:: Excerpted data

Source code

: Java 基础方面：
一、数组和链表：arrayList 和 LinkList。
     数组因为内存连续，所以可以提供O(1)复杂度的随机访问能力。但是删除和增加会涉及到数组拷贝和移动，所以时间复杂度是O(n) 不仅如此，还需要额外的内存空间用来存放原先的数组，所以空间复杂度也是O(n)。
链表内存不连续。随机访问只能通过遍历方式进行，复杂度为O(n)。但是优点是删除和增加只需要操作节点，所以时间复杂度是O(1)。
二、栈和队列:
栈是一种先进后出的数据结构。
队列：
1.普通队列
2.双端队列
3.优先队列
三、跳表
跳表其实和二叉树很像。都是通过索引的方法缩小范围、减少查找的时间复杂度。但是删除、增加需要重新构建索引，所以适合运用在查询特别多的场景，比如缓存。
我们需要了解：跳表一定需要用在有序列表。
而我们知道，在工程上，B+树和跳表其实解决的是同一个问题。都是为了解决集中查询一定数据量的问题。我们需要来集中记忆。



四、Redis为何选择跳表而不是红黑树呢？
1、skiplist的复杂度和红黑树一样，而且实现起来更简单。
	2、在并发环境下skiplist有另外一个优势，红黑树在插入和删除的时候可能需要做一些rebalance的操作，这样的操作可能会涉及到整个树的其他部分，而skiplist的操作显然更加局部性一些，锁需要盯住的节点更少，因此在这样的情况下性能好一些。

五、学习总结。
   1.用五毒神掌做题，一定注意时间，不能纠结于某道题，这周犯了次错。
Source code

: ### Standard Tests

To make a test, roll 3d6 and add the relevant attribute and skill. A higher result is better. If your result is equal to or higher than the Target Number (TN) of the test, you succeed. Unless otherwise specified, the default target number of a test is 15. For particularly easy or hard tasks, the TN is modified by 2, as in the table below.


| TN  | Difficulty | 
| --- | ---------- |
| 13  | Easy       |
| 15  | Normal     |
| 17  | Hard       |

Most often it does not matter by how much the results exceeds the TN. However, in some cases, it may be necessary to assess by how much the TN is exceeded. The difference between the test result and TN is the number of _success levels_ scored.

::::

Task details - In the entries above, identify every line with the string "所以时间复杂度是O".

Result of this exercise -
     数组因为内存连续，所以可以提供O(1)复杂度的随机访问能力。但是删除和增加会涉及到数组拷贝和移动，所以时间复杂度是O(n) 不仅如此，还需要额外的内存空间用来存放原先的数组，所以空间复杂度也是O(n)。
链表内存不连续。随机访问只能通过遍历方式进行，复杂度为O(n)。但是优点是删除和增加只需要操作节点，所以时间复杂度是O(1)。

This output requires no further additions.